**RECORD EXCERPTS**
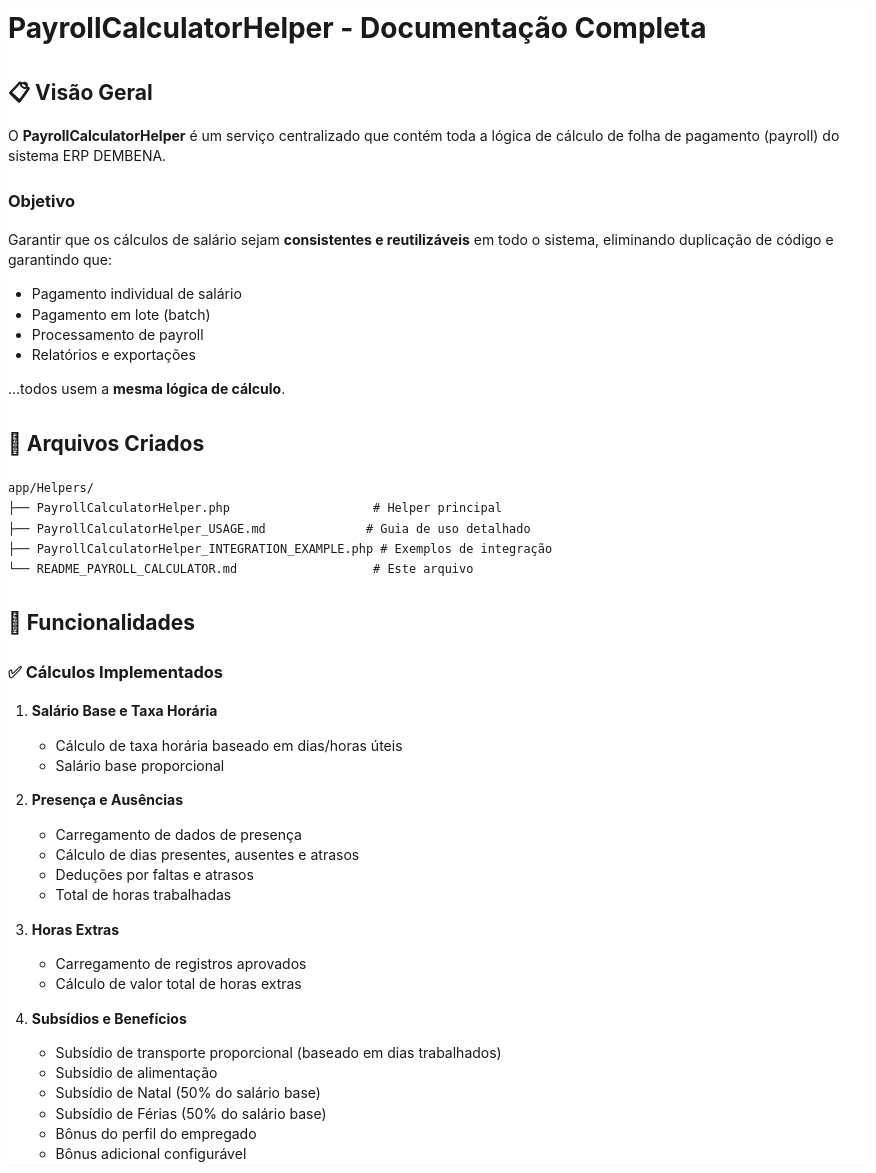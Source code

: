 # PayrollCalculatorHelper - Documentação Completa

## 📋 Visão Geral

O **PayrollCalculatorHelper** é um serviço centralizado que contém toda a lógica de cálculo de folha de pagamento (payroll) do sistema ERP DEMBENA.

### Objetivo

Garantir que os cálculos de salário sejam **consistentes e reutilizáveis** em todo o sistema, eliminando duplicação de código e garantindo que:
- Pagamento individual de salário
- Pagamento em lote (batch)
- Processamento de payroll
- Relatórios e exportações

...todos usem a **mesma lógica de cálculo**.

## 📁 Arquivos Criados

```
app/Helpers/
├── PayrollCalculatorHelper.php                    # Helper principal
├── PayrollCalculatorHelper_USAGE.md              # Guia de uso detalhado
├── PayrollCalculatorHelper_INTEGRATION_EXAMPLE.php # Exemplos de integração
└── README_PAYROLL_CALCULATOR.md                   # Este arquivo
```

## 🎯 Funcionalidades

### ✅ Cálculos Implementados

1. **Salário Base e Taxa Horária**
   - Cálculo de taxa horária baseado em dias/horas úteis
   - Salário base proporcional

2. **Presença e Ausências**
   - Carregamento de dados de presença
   - Cálculo de dias presentes, ausentes e atrasos
   - Deduções por faltas e atrasos
   - Total de horas trabalhadas

3. **Horas Extras**
   - Carregamento de registros aprovados
   - Cálculo de valor total de horas extras

4. **Subsídios e Benefícios**
   - Subsídio de transporte proporcional (baseado em dias trabalhados)
   - Subsídio de alimentação
   - Subsídio de Natal (50% do salário base)
   - Subsídio de Férias (50% do salário base)
   - Bônus do perfil do empregado
   - Bônus adicional configurável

**TASK**
Reproduce, exactly and with nothing added, the lines from the one that includes "2. **Presença e Ausências**" through the last line of the material.

**ANSWER TO THE EXERCISE**
2. **Presença e Ausências**
   - Carregamento de dados de presença
   - Cálculo de dias presentes, ausentes e atrasos
   - Deduções por faltas e atrasos
   - Total de horas trabalhadas

3. **Horas Extras**
   - Carregamento de registros aprovados
   - Cálculo de valor total de horas extras

4. **Subsídios e Benefícios**
   - Subsídio de transporte proporcional (baseado em dias trabalhados)
   - Subsídio de alimentação
   - Subsídio de Natal (50% do salário base)
   - Subsídio de Férias (50% do salário base)
   - Bônus do perfil do empregado
   - Bônus adicional configurável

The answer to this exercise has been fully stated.